Data records →
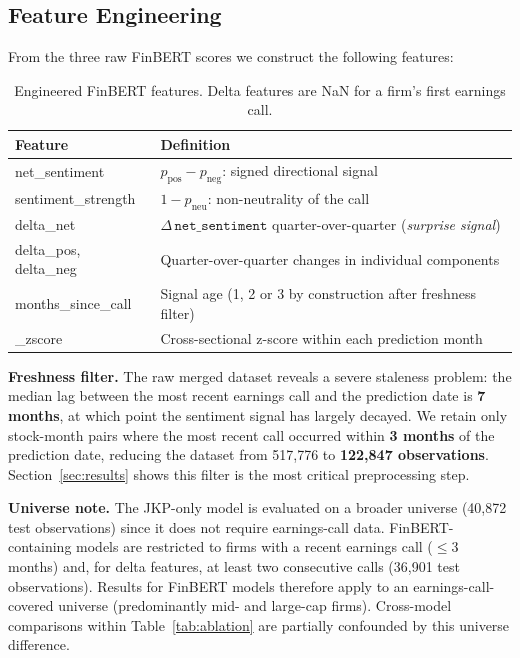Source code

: \subsection{Feature Engineering}

From the three raw FinBERT scores we construct the following features:

\begin{table}[H]
\centering
\caption{Engineered FinBERT features. Delta features are NaN for a firm's first earnings call.}
\label{tab:features}
\setlength{\tabcolsep}{6pt}
\begin{tabular}{>{\ttfamily}l p{9cm}}
\toprule
\normalfont\textbf{Feature} & \textbf{Definition} \\
\midrule
net\_sentiment      & $p_\text{pos} - p_\text{neg}$: signed directional signal \\
sentiment\_strength & $1 - p_\text{neu}$: non-neutrality of the call \\
delta\_net          & $\Delta\,\texttt{net\_sentiment}$ quarter-over-quarter (\textit{surprise signal}) \\
delta\_pos, delta\_neg & Quarter-over-quarter changes in individual components \\
months\_since\_call & Signal age (1, 2 or 3 by construction after freshness filter) \\
*\_zscore           & Cross-sectional z-score within each prediction month \\
\bottomrule
\end{tabular}
\end{table}

\textbf{Freshness filter.} The raw merged dataset reveals a severe staleness problem: the median lag between the most recent earnings call and the prediction date is \textbf{7 months}, at which point the sentiment signal has largely decayed. We retain only stock-month pairs where the most recent call occurred within \textbf{3 months} of the prediction date, reducing the dataset from 517,776 to \textbf{122,847 observations}. Section~\ref{sec:results} shows this filter is the most critical preprocessing step.

\textbf{Universe note.} The JKP-only model is evaluated on a broader universe (40,872 test observations) since it does not require earnings-call data. FinBERT-containing models are restricted to firms with a recent earnings call ($\leq$3 months) and, for delta features, at least two consecutive calls (36,901 test observations). Results for FinBERT models therefore apply to an earnings-call-covered universe (predominantly mid- and large-cap firms). Cross-model comparisons within Table~\ref{tab:ablation} are partially confounded by this universe difference.

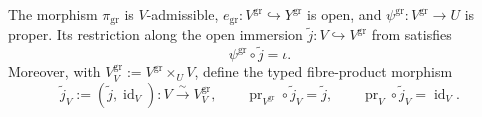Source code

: \begin{lemma}
  \label{lemma:nagata-graph-extension}

  The morphism $\pi_{\mathrm{gr}}$ is $V$-admissible,
  $e_{\mathrm{gr}}\colon V^{\mathrm{gr}}\hookrightarrow Y^{\mathrm{gr}}$ is
  open, and
  $\psi^{\mathrm{gr}}\colon V^{\mathrm{gr}}\to U$ is proper.  Its
  restriction along the open immersion
  $\widetilde j\colon V\hookrightarrow V^{\mathrm{gr}}$ from
   satisfies
  \[
    \psi^{\mathrm{gr}}\circ\widetilde j=\iota.
  \]
  Moreover, with
  $V^{\mathrm{gr}}_V:=V^{\mathrm{gr}}\times_UV$, define the typed
  fibre-product morphism
  \[
    \widetilde j_V:=(\widetilde j,\operatorname{id}_V)
      \colon V\xrightarrow{\sim}V^{\mathrm{gr}}_V,\qquad
    \operatorname{pr}_{V^{\mathrm{gr}}}\circ\widetilde j_V
        =\widetilde j,\qquad
    \operatorname{pr}_V\circ\widetilde j_V=\operatorname{id}_V.
  \]
\end{lemma}

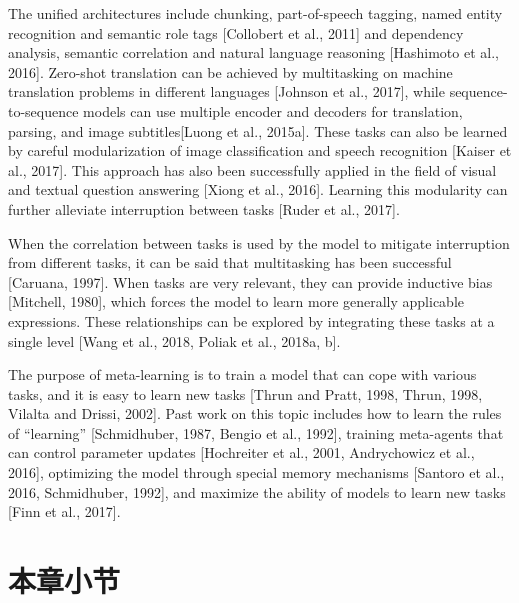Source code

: The unified architectures include chunking, part-of-speech tagging, named entity recognition and semantic role tags [Collobert et al., 2011] and dependency analysis, semantic correlation and natural language reasoning [Hashimoto et al., 2016]. Zero-shot translation can be achieved by multitasking on machine translation problems in different languages [Johnson et al., 2017], while sequence-to-sequence models can use multiple encoder and decoders for translation, parsing, and image subtitles[Luong et al., 2015a]. These tasks can also be learned by careful modularization of image classification and speech recognition [Kaiser et al., 2017]. This approach has also been successfully applied in the field of visual and textual question answering [Xiong et al., 2016]. Learning this modularity can further alleviate interruption between tasks [Ruder et al., 2017].

When the correlation between tasks is used by the model to mitigate interruption from different tasks, it can be said that multitasking has been successful [Caruana, 1997]. When tasks are very relevant, they can provide inductive bias [Mitchell, 1980], which forces the model to learn more generally applicable expressions. These relationships can be explored by integrating these tasks at a single level [Wang et al., 2018, Poliak et al., 2018a, b].

The purpose of meta-learning is to train a model that can cope with various tasks, and it is easy to learn new tasks [Thrun and Pratt, 1998, Thrun, 1998, Vilalta and Drissi, 2002]. Past work on this topic includes how to learn the rules of “learning” [Schmidhuber, 1987, Bengio et al., 1992], training meta-agents that can control parameter updates [Hochreiter et al., 2001, Andrychowicz et al., 2016], optimizing the model through special memory mechanisms [Santoro et al., 2016, Schmidhuber, 1992], and maximize the ability of models to learn new tasks [Finn et al., 2017].
\section{本章小节}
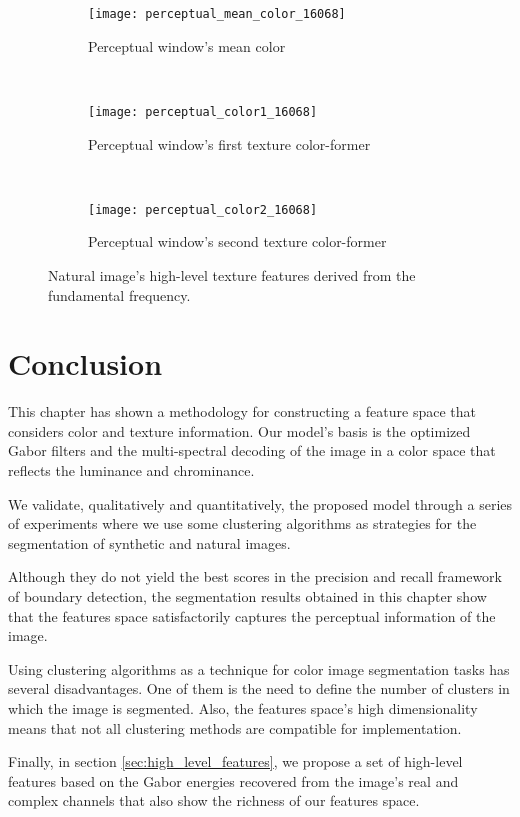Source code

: \begin{figure}[!ht]
    \centering
    \begin{subfigure}[b]{0.7\textwidth}
    	\texttt{[image: perceptual\_mean\_color\_16068]}
        \caption{Perceptual window's mean color}
        \label{fig:perceptual_mean_color_16068}
    \end{subfigure}\\
    \begin{subfigure}[b]{0.7\textwidth}
    	\texttt{[image: perceptual\_color1\_16068]}
        \caption{Perceptual window's first texture color-former}
        \label{fig:perceptual_color1_16068}
    \end{subfigure}\\
    \begin{subfigure}[b]{0.7\textwidth}
    	\texttt{[image: perceptual\_color2\_16068]}
        \caption{Perceptual window's second texture color-former}
        \label{fig:perceptual_color2_16068}
    \end{subfigure}    
                  
    \caption{Natural image's high-level texture features derived from the fundamental frequency.}\label{fig:colors_high_level_features_zebre}    
\end{figure}


\section{Conclusion}
This chapter has shown a methodology for constructing a feature space that considers color and texture information. Our model's basis is the optimized Gabor filters and the multi-spectral decoding of the image in a color space that reflects the luminance and chrominance.

We validate, qualitatively and quantitatively, the proposed model through a series of experiments where we use some clustering algorithms as strategies for the segmentation of synthetic and natural images.

Although they do not yield the best scores in the precision and recall framework of boundary detection, the segmentation results obtained in this chapter show that the features space satisfactorily captures the perceptual information of the image.

Using clustering algorithms as a technique for color image segmentation tasks has several disadvantages. One of them is the need to define the number of clusters in which the image is segmented. Also, the features space's high dimensionality means that not all clustering methods are compatible for implementation.

Finally, in section \ref{sec:high_level_features}, we propose a set of high-level features based on the Gabor energies recovered from the image's real and complex channels that also show the richness of our features space.

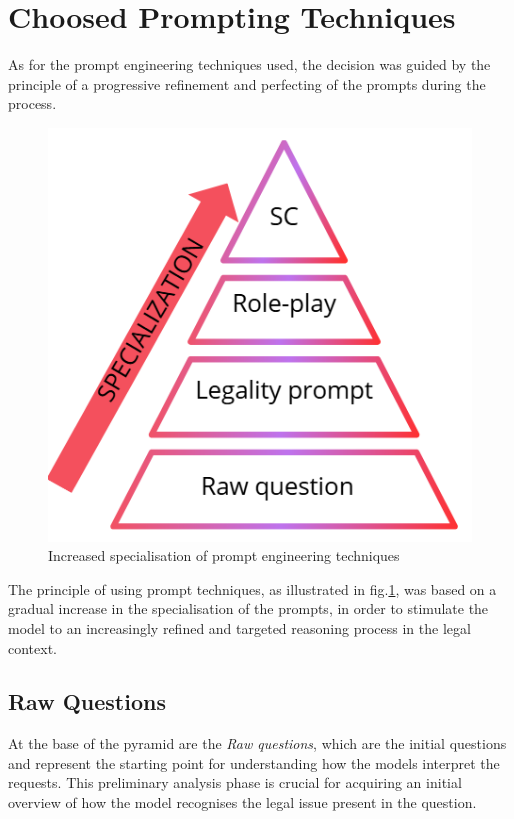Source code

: \section{Choosed Prompting Techniques}
As for the prompt engineering techniques used, the decision was guided by the principle of a progressive refinement and perfecting of the prompts during the process.
\begin{figure}[H]
    \centering
    \includegraphics[width=0.7\linewidth]{Figures/piramide.png}
    \caption{Increased specialisation of prompt engineering techniques}
    \label{fig:pyramide}
\end{figure}
The principle of using prompt techniques, as illustrated in fig.\ref{fig:pyramide}, was based on a gradual increase in the specialisation of the prompts, in order to stimulate the model to an increasingly refined and targeted reasoning process in the legal context. 
\subsection{Raw Questions}
At the base of the pyramid are the \textit{Raw questions}, which are the initial questions and represent the starting point for understanding how the models interpret the requests. This preliminary analysis phase is crucial for acquiring an initial overview of how the model recognises the legal issue present in the question.
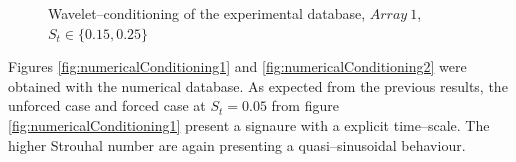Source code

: \documentclass[english]{aiaa-tc}
\begin{document}
\begin{figure}[!ht]
\begin{center}
\begin{centering}
\end{centering}
\caption{Wavelet--conditioning of the experimental database, $Array~1$, $S_t \in \{0.15, 0.25\}$}
\label{fig:experimentalConditioning2}
\end{center}
\end{figure}

Figures \ref{fig:numericalConditioning1} and \ref{fig:numericalConditioning2} were obtained with the numerical database. As expected from the previous results, the unforced case and forced case at $S_t = 0.05$ from figure \ref{fig:numericalConditioning1} present a signaure with a explicit time--scale. The higher Strouhal number are again presenting a quasi--sinusoidal behaviour.
\end{document}
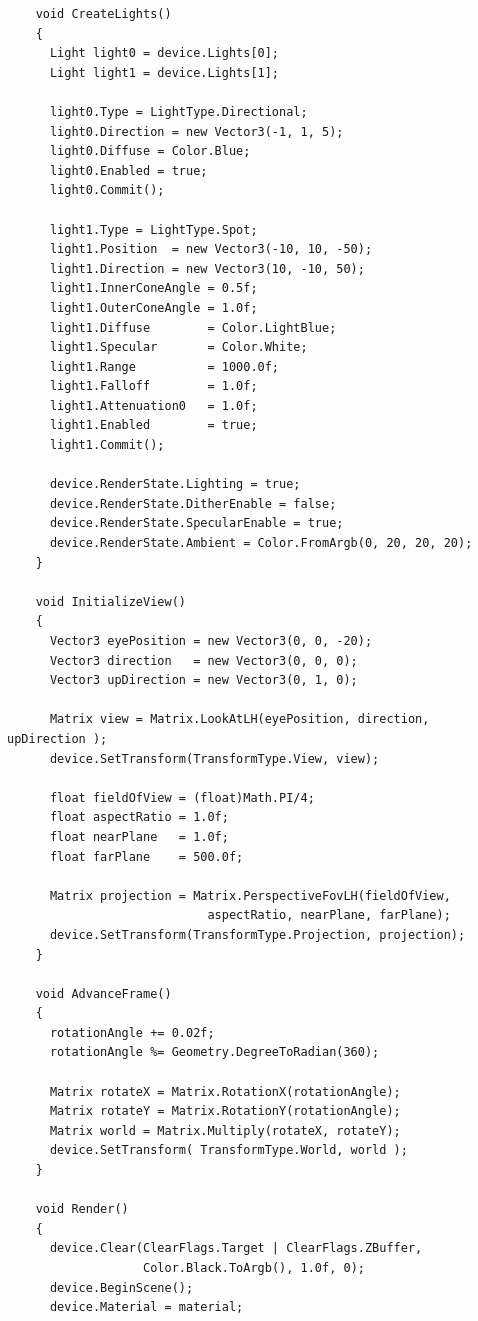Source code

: \begin{scriptsize}
\begin{verbatim}
    void CreateLights() 
    {
      Light light0 = device.Lights[0];
      Light light1 = device.Lights[1];

      light0.Type = LightType.Directional;
      light0.Direction = new Vector3(-1, 1, 5);
      light0.Diffuse = Color.Blue;
      light0.Enabled = true;
      light0.Commit();

      light1.Type = LightType.Spot;
      light1.Position  = new Vector3(-10, 10, -50);
      light1.Direction = new Vector3(10, -10, 50);
      light1.InnerConeAngle = 0.5f;
      light1.OuterConeAngle = 1.0f;
      light1.Diffuse        = Color.LightBlue;
      light1.Specular       = Color.White;
      light1.Range          = 1000.0f;
      light1.Falloff        = 1.0f;
      light1.Attenuation0   = 1.0f;
      light1.Enabled        = true;
      light1.Commit();

      device.RenderState.Lighting = true;
      device.RenderState.DitherEnable = false;
      device.RenderState.SpecularEnable = true;
      device.RenderState.Ambient = Color.FromArgb(0, 20, 20, 20);
    }

    void InitializeView() 
    {
      Vector3 eyePosition = new Vector3(0, 0, -20);
      Vector3 direction   = new Vector3(0, 0, 0);
      Vector3 upDirection = new Vector3(0, 1, 0);

      Matrix view = Matrix.LookAtLH(eyePosition, direction, upDirection );
      device.SetTransform(TransformType.View, view);

      float fieldOfView = (float)Math.PI/4;
      float aspectRatio = 1.0f;
      float nearPlane   = 1.0f;
      float farPlane    = 500.0f;

      Matrix projection = Matrix.PerspectiveFovLH(fieldOfView, 
                            aspectRatio, nearPlane, farPlane);
      device.SetTransform(TransformType.Projection, projection);
    }

    void AdvanceFrame() 
    {
      rotationAngle += 0.02f;
      rotationAngle %= Geometry.DegreeToRadian(360);

      Matrix rotateX = Matrix.RotationX(rotationAngle);
      Matrix rotateY = Matrix.RotationY(rotationAngle);
      Matrix world = Matrix.Multiply(rotateX, rotateY);
      device.SetTransform( TransformType.World, world );
    }

    void Render() 
    {
      device.Clear(ClearFlags.Target | ClearFlags.ZBuffer, 
                   Color.Black.ToArgb(), 1.0f, 0);
      device.BeginScene();
      device.Material = material;


\end{verbatim}
\end{scriptsize}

What the task requires → Copy out every line from the material above where the string "through" turns up.

Result below →
The purpose of meta-learning is to train a model that can cope with various tasks, and it is easy to learn new tasks [Thrun and Pratt, 1998, Thrun, 1998, Vilalta and Drissi, 2002]. Past work on this topic includes how to learn the rules of “learning” [Schmidhuber, 1987, Bengio et al., 1992], training meta-agents that can control parameter updates [Hochreiter et al., 2001, Andrychowicz et al., 2016], optimizing the model through special memory mechanisms [Santoro et al., 2016, Schmidhuber, 1992], and maximize the ability of models to learn new tasks [Finn et al., 2017].
We validate, qualitatively and quantitatively, the proposed model through a series of experiments where we use some clustering algorithms as strategies for the segmentation of synthetic and natural images.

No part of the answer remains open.